Metres and milliseconds: an almost catastrophic near-hit

6274

A near collision between two Japanese airliners is a chilling reminder of the importance of situational awareness, at every level. Adrian Park analyses a multi-level breakdown that almost killed at least 664 people.

On 31 January 2001, the passengers of two Japan Airlines (JAL) aircraft came terrifyingly close to total obliteration in the sky. While people on board JAL 907 (a Boeing 747) and JAL 958, a (McDonnell Douglas DC-10) enjoyed the pleasantries of inflight refreshments, their respective aircraft were climbing, turning and then descending at the request of air traffic control (ATC).
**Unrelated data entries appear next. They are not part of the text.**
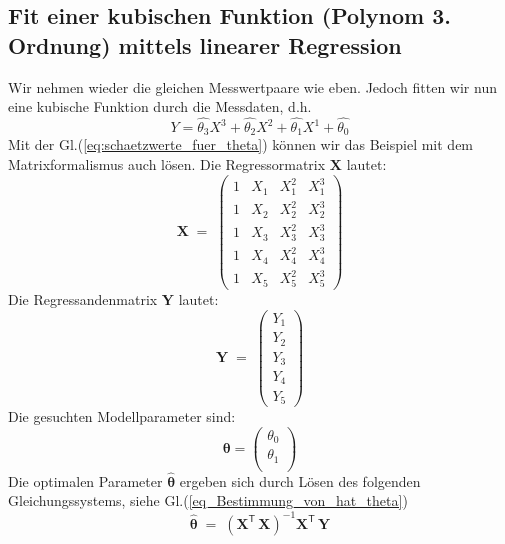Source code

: \subsection{Fit einer kubischen Funktion (Polynom 3. Ordnung) mittels linearer Regression}
Wir nehmen wieder die gleichen Messwertpaare wie eben. Jedoch fitten wir 
nun eine kubische Funktion durch die Messdaten, d.h. 
\begin{equation}
Y = \hat{\theta_3} X^3 + \hat{\theta_2} X^2 + \hat{\theta_1} X^1 +
\hat{\theta_0} 
\end{equation}
Mit der Gl.(\ref{eq:schaetzwerte_fuer_theta}) können wir 
das Beispiel mit dem Matrixformalismus auch lösen. 
Die Regressormatrix $\boldsymbol X$ lautet:
\begin{equation}
	\boldsymbol{X} \; = \;
	\left(
	\begin{array}{cccc}
		1 & X_1 & X_1^2 & X_1^3 \\
		1 & X_2 & X_2^2 & X_2^3 \\
		1 & X_3 & X_3^2 & X_3^3\\
		1 & X_4 & X_4^2 & X_4^3\\
		1 & X_5 & X_5^2 & X_5^3
	\end{array}
	\right)
\end{equation}
Die Regressandenmatrix $\boldsymbol Y$ lautet:
\begin{equation}
	\boldsymbol{Y} \; = \;
	\left(
	\begin{array}{cc}
		Y_1 \\
		Y_2 \\
		Y_3 \\
		Y_4 \\
		Y_5 
	\end{array}
	\right)
\end{equation}
Die gesuchten Modellparameter sind: 
\[
\boldsymbol\theta = \left( 
\begin{array}{cc}
	\theta_0 \\
	\theta_1 \\
\end{array}
\right)
\]
Die optimalen Parameter $\boldsymbol{\hat \theta}$ ergeben sich durch Lösen
des folgenden Gleichungssystems, siehe Gl.(\ref{eq_Bestimmung_von_hat_theta})
\[
\boldsymbol{\hat \theta} \; = \;
\left( \mathbf{X}^\mathsf{T}  \, \mathbf{X} \right)^{-1} \mathbf{X}^\mathsf{T} \, \mathbf{Y}
\]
The manoeuvres had put them on dangerously convergent flight paths. As the passengers sipped quietly away at their drinks, decisions at the front of the aircraft as well as decisions on the ground were being made on their behalf.

The decisions were flawed. The decisions were the expressions of a flawed perception of reality and 91 people would be injured as a result. In the aftermath further decisions—system-wide decisions—were also made. These too were faulty decisions—made on a faulty systems-wide perception of reality. As a result 71 people, mostly school children, would die in a later, almost identical accident.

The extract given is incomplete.